• _TASK TO CARRY OUT_
Transcribe each record below word for word.

--- START ---

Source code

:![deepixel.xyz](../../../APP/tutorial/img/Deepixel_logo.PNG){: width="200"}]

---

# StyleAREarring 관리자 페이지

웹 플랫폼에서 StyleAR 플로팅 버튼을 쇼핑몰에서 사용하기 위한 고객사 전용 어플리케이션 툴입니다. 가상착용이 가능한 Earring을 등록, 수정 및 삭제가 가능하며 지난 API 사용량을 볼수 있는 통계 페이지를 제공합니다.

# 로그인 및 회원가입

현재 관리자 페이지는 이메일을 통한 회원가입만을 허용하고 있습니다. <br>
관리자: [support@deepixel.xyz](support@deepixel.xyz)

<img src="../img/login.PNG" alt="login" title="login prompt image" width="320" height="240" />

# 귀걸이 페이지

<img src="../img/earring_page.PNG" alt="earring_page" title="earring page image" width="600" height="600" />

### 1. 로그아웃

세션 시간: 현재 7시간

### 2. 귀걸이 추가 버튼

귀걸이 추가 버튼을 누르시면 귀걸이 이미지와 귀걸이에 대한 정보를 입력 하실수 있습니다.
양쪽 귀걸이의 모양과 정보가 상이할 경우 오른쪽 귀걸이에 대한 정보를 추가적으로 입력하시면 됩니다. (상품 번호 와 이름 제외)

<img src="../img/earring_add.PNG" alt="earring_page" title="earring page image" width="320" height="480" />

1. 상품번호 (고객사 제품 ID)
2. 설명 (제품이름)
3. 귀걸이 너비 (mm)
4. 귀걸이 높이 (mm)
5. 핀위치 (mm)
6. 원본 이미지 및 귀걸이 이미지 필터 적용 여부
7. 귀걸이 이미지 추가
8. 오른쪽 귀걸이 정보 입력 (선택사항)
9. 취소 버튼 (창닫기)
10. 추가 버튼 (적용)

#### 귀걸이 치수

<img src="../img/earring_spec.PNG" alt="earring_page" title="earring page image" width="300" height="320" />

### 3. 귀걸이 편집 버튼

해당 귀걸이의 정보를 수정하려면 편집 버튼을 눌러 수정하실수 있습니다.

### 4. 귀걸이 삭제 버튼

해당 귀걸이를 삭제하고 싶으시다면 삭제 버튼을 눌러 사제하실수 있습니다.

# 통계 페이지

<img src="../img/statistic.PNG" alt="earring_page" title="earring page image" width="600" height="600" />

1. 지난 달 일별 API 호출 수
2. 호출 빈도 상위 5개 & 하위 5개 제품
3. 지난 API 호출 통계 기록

--- END ---

• _RESPONSE_
Source code

:![deepixel.xyz](../../../APP/tutorial/img/Deepixel_logo.PNG){: width="200"}]

---

# StyleAREarring 관리자 페이지

웹 플랫폼에서 StyleAR 플로팅 버튼을 쇼핑몰에서 사용하기 위한 고객사 전용 어플리케이션 툴입니다. 가상착용이 가능한 Earring을 등록, 수정 및 삭제가 가능하며 지난 API 사용량을 볼수 있는 통계 페이지를 제공합니다.

# 로그인 및 회원가입

현재 관리자 페이지는 이메일을 통한 회원가입만을 허용하고 있습니다. <br>
관리자: [support@deepixel.xyz](support@deepixel.xyz)

<img src="../img/login.PNG" alt="login" title="login prompt image" width="320" height="240" />

# 귀걸이 페이지

<img src="../img/earring_page.PNG" alt="earring_page" title="earring page image" width="600" height="600" />

### 1. 로그아웃

세션 시간: 현재 7시간

### 2. 귀걸이 추가 버튼

귀걸이 추가 버튼을 누르시면 귀걸이 이미지와 귀걸이에 대한 정보를 입력 하실수 있습니다.
양쪽 귀걸이의 모양과 정보가 상이할 경우 오른쪽 귀걸이에 대한 정보를 추가적으로 입력하시면 됩니다. (상품 번호 와 이름 제외)

<img src="../img/earring_add.PNG" alt="earring_page" title="earring page image" width="320" height="480" />

1. 상품번호 (고객사 제품 ID)
2. 설명 (제품이름)
3. 귀걸이 너비 (mm)
4. 귀걸이 높이 (mm)
5. 핀위치 (mm)
6. 원본 이미지 및 귀걸이 이미지 필터 적용 여부
7. 귀걸이 이미지 추가
8. 오른쪽 귀걸이 정보 입력 (선택사항)
9. 취소 버튼 (창닫기)
10. 추가 버튼 (적용)

#### 귀걸이 치수

<img src="../img/earring_spec.PNG" alt="earring_page" title="earring page image" width="300" height="320" />

### 3. 귀걸이 편집 버튼

해당 귀걸이의 정보를 수정하려면 편집 버튼을 눌러 수정하실수 있습니다.

### 4. 귀걸이 삭제 버튼

해당 귀걸이를 삭제하고 싶으시다면 삭제 버튼을 눌러 사제하실수 있습니다.

# 통계 페이지

<img src="../img/statistic.PNG" alt="earring_page" title="earring page image" width="600" height="600" />

1. 지난 달 일별 API 호출 수
2. 호출 빈도 상위 5개 & 하위 5개 제품
3. 지난 API 호출 통계 기록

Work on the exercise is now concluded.